Generation of Enzymatic Hydrogen Peroxide to Accelerate the Etching of Silver Nanocrystals with Selectivity

We report a simple and versatile system for generating highly concentrated H₂O₂ on the surface of nanoparticles through enzymatic oxidation of glucose. It involves immobilization of glucose oxidase, a negatively charged enzyme, on the surface of a positively charged metal nanoparticle via electrostatic attraction. Upon the introduction of glucose at a concentration of 1.7 mM, this system is able to produce enzymatic H₂O₂ on the surface of the nanoparticle, with oxidation power equivalent to that of aqueous H₂O₂ at a concentration of 5 M when it is directly added into the reaction solution. We have evaluated the system for the etching of both twinned and single-crystal Ag nanocubes.
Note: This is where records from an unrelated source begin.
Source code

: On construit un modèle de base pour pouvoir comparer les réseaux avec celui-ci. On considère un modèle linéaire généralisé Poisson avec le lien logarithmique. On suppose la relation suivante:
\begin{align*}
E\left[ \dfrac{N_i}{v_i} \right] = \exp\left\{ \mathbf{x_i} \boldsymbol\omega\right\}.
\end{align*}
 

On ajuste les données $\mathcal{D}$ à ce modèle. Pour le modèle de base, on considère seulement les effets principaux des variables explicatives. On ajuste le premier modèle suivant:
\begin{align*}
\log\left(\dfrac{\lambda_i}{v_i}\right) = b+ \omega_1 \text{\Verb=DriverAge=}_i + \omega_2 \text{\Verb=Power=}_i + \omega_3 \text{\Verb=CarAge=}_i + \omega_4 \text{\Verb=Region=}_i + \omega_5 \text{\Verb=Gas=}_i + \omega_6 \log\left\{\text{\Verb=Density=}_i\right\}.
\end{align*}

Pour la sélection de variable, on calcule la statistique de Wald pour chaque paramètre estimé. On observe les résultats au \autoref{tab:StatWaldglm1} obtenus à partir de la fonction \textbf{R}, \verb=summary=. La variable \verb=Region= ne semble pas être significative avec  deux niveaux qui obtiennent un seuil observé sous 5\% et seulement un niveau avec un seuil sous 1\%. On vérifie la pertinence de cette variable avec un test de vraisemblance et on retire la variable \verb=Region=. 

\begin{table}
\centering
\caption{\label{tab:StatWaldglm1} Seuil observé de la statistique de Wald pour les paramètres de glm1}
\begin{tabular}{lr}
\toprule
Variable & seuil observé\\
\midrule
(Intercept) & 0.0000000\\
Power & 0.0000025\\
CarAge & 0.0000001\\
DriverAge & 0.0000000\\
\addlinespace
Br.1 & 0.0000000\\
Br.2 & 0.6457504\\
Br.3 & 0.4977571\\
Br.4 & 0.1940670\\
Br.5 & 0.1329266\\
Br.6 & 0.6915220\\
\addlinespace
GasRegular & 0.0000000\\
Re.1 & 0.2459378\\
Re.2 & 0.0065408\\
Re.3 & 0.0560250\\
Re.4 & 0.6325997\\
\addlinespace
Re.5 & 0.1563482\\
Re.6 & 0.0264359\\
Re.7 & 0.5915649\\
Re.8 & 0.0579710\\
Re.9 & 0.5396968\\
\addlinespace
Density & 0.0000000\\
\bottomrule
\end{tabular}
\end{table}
We identified that the highly localized and concentrated H₂O₂ generated on the surfaces of Ag twinned cubes would lead to selective etching from the {111} facets parallel to the twin plane, in a fashion identical to the growth process but in the reversed order. For Ag single-crystals nanocubes, the etching would initiate from the corners to gradually transform the cubes into spheres. This study offers the opportunity to control the etching of metal nanocrystals with selectivity for elucidating the mechanism and diversifying the nanocrystals.